Long known as the friend (Vicky Cristina Barcelona), the mom (Pieces of April), the quirky aunt (the HBO series Six Feet Under), it's about time Patricia Clarkson starred in a movie. And star she does in Cairo Time, a fable about Juliette, a magazine writer who goes to Cairo to meet up with her husband, a U.N. official, for a vacation. Delayed in Gaza, he sends his friend Tareq (Alexander Siddiq) to shepherd her through this exotic and bustling location, complete with pyramids, camels, a boatride on the Nile, and splendid sunsets. For emotional transportation, the hookah is the least of it. The movie of Eat, Pray, Love may be on the horizon, but Cairo Time gets there first.
At a special screening on Monday night followed by dinner at rhe refurbished Plaza Athenee, the Canadian writer/director Ruba Nadda, resplendent in red dress and lips, with long raven hair, spoke about this story, emblematic of a woman's awakening. “I was focused on the man,” she said surprisingly. “I wanted to show a man from the Middle East like my Syrian father, traditional and yet a feminist.”

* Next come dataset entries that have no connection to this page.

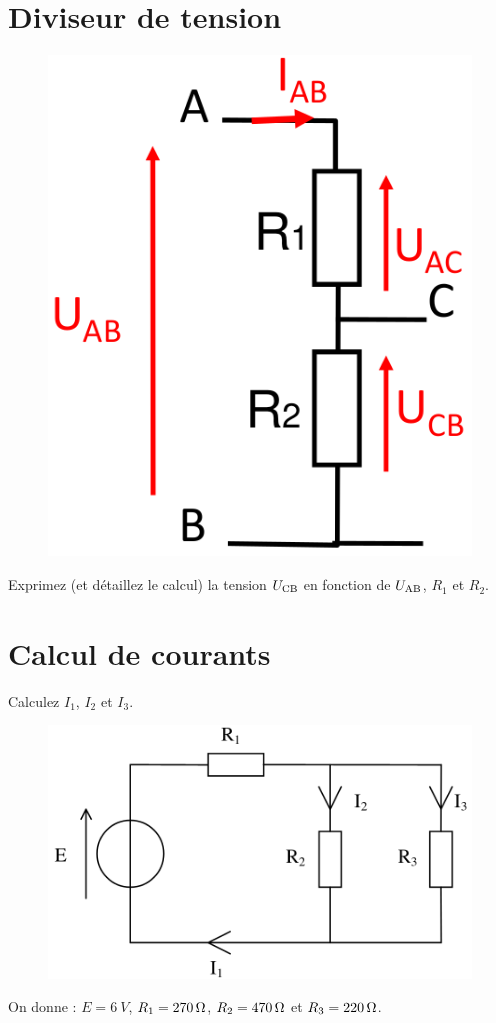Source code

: \documentclass[10pt,a4paper]{article}
\begin{document}
\newpage

\section{Diviseur de tension}
\begin{figure}
    \centering
    \includegraphics[width=\linewidth]{DivTen.png}
    \captionsetup{justification=centering}
\end{figure}
Exprimez (et détaillez le calcul) la tension $U_{\text{CB}}$ en fonction de
$U_{\text{AB}}$, $R_1$ et $R_2$.

\vfill

\section{Calcul de courants}
Calculez $I_1$, $I_2$ et $I_3$.
\begin{figure}[htbp!]
    \centering
    \includegraphics[width=.4\linewidth]{Courants.png}
    \captionsetup{justification=centering}
\end{figure}

On donne : $E = \SI{6}{V}$, $R_1 = \SI{270}{\Omega}$, $R_2 = \SI{470}{\Omega}$ et $R_3 =
\SI{220}{\Omega}$.

\vspace{12cm}
\end{document}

Siddiq, a British actor who plays the man in question, modestly says he is not offered a great deal of roles and was captivated by Ruba's Cairo Time script. Originally from Sudan, Siddiq will soon appear in Julian Schnabel's Miral, a long awaited movie based on the Palestinian writer Rula Jebreal's novel. “I play a very different kind of man, a Palestinian who is the glue for the women in the story.”

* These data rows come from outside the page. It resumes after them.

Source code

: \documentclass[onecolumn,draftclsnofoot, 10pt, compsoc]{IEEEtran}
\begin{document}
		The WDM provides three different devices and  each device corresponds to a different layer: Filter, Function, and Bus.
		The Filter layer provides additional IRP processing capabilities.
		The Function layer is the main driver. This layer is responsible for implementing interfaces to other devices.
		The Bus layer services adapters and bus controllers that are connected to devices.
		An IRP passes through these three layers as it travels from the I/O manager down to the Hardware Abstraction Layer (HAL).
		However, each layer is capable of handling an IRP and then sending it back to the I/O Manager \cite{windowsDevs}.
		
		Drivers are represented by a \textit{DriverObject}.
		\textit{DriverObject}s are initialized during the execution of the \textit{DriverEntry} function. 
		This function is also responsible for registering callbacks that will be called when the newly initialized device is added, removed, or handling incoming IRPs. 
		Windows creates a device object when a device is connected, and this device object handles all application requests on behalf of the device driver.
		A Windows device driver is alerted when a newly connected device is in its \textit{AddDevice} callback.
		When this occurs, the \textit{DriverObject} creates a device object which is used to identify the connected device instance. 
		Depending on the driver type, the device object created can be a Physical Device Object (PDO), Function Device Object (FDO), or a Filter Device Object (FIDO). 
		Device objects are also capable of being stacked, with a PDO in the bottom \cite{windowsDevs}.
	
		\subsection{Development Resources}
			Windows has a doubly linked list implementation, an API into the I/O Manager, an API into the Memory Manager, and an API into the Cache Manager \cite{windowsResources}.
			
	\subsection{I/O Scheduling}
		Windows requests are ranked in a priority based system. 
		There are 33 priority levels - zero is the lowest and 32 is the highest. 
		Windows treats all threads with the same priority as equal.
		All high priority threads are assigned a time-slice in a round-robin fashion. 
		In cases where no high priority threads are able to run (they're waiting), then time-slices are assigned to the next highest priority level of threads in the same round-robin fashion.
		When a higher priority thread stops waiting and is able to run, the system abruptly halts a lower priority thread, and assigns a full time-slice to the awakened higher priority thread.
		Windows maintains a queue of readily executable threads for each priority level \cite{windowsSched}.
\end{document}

Of the many well-wishers in attendance including Al Roker, Hoda Kotb, travel correspondent Peter Greenberg, another woman in red stood out: Patricia Clarkson's 75 year old mother. An elected Councilwoman from New Orleans, Jackie Clarkson was at ground zero during Hurricane Katrina, staying on to help with the city's recovery. You could see in an instant where Clarkson gets her vivacity.